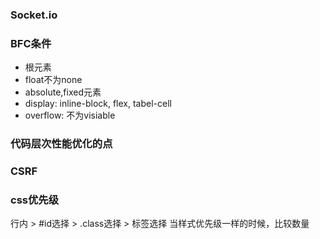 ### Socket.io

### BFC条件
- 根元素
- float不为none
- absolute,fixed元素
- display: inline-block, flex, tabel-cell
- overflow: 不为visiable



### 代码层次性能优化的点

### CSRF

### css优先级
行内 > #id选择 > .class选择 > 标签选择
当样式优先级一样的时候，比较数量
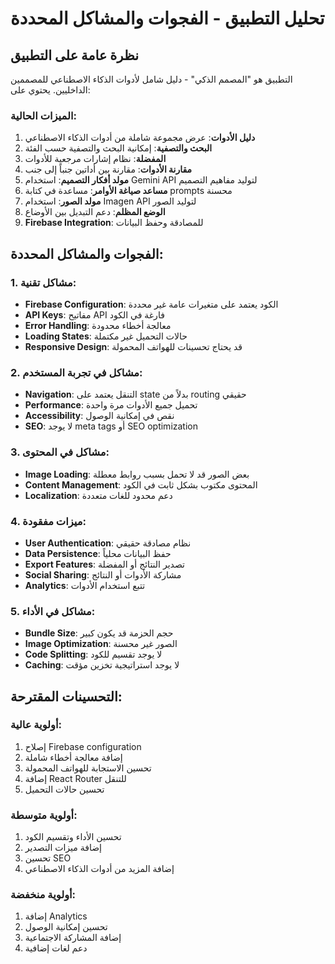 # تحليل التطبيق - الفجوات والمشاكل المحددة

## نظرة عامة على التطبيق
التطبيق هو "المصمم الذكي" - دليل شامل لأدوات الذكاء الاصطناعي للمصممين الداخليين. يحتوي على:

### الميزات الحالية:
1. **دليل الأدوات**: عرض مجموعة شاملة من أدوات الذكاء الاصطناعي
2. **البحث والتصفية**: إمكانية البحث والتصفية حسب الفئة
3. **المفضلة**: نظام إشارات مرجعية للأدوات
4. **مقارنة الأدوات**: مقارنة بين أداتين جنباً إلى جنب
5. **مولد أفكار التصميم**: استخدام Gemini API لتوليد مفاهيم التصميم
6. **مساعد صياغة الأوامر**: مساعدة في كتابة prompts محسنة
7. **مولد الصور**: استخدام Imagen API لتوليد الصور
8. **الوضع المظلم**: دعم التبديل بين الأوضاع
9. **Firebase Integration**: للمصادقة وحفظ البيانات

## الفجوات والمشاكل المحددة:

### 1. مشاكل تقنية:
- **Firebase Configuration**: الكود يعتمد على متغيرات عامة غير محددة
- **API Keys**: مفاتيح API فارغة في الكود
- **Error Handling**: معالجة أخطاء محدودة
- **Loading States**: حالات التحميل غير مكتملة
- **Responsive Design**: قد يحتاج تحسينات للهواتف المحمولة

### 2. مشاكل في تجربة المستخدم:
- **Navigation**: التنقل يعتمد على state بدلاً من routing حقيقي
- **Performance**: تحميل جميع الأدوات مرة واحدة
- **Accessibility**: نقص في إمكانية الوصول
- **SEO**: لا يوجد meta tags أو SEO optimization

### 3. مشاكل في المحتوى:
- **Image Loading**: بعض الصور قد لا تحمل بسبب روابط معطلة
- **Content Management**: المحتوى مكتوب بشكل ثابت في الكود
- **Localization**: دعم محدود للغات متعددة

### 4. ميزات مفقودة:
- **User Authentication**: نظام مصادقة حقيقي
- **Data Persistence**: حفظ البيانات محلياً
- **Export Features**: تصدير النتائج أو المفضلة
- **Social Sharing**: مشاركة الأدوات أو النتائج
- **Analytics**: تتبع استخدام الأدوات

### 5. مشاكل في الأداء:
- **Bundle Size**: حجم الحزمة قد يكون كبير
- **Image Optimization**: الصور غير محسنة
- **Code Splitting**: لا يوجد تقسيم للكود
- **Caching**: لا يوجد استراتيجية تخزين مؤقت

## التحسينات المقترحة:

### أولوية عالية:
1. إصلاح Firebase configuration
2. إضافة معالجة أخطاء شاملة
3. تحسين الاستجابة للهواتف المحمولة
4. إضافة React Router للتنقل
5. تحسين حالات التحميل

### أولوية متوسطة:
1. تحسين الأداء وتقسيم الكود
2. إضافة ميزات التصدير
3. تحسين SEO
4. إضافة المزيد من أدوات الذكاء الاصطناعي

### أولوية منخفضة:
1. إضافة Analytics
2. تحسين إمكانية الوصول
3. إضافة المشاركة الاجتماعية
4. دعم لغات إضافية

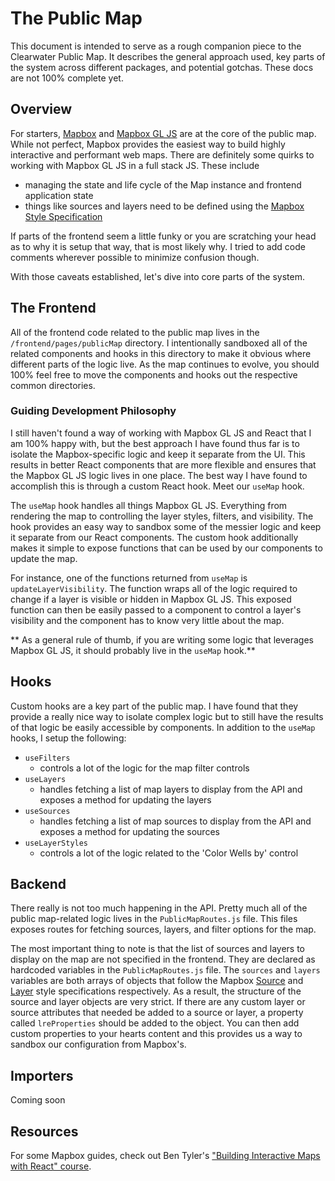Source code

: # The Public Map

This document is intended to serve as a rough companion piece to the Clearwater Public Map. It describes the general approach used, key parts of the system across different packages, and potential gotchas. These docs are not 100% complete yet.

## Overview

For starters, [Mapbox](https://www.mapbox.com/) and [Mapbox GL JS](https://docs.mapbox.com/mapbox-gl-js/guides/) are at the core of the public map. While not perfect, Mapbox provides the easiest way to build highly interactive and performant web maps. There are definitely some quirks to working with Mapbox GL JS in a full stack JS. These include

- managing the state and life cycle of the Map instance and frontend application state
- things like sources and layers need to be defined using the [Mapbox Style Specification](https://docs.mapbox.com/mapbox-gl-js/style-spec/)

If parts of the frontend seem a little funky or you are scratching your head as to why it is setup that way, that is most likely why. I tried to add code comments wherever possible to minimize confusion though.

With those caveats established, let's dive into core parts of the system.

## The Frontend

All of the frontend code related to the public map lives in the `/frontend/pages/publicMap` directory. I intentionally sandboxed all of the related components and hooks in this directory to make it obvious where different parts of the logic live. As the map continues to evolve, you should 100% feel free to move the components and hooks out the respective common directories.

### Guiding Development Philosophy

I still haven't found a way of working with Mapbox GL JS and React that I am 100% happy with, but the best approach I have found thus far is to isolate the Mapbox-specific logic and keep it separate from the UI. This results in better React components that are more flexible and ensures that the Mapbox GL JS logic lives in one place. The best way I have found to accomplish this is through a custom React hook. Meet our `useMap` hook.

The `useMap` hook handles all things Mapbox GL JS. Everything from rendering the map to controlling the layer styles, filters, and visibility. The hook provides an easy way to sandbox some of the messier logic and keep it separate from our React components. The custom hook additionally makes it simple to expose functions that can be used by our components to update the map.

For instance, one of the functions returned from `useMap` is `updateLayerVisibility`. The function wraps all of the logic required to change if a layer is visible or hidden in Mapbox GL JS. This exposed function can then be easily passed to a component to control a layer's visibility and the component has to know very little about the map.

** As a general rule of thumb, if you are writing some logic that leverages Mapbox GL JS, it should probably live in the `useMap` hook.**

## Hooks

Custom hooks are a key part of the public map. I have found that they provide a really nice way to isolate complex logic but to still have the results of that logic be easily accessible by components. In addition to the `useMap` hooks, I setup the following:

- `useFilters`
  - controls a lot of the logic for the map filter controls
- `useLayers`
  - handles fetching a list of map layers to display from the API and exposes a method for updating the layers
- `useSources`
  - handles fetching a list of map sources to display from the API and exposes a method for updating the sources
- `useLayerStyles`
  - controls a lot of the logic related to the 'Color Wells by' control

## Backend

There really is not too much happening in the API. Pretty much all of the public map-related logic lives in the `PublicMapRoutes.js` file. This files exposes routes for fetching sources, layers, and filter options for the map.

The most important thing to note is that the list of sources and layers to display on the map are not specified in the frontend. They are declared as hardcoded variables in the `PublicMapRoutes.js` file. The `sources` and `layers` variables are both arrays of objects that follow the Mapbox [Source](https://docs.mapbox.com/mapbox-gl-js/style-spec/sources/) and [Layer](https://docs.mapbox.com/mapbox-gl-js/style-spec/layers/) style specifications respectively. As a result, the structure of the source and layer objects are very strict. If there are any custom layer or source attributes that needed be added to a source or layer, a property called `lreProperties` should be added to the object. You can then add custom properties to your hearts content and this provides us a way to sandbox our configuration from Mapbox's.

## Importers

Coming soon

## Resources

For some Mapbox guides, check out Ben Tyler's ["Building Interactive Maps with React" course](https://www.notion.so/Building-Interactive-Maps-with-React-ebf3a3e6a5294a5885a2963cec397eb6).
━━━━━━
#### WORK TO BE COMPLETED:
The answer must be the part of the records that opens with the line containing "5. تحسين حالات التحميل" and closes with the line containing "# The Public Map", reproduced exactly, with no pictures.

#### EXERCISE RESPONSE:
5. تحسين حالات التحميل

### أولوية متوسطة:
1. تحسين الأداء وتقسيم الكود
2. إضافة ميزات التصدير
3. تحسين SEO
4. إضافة المزيد من أدوات الذكاء الاصطناعي

### أولوية منخفضة:
1. إضافة Analytics
2. تحسين إمكانية الوصول
3. إضافة المشاركة الاجتماعية
4. دعم لغات إضافية

Source code

: # The Public Map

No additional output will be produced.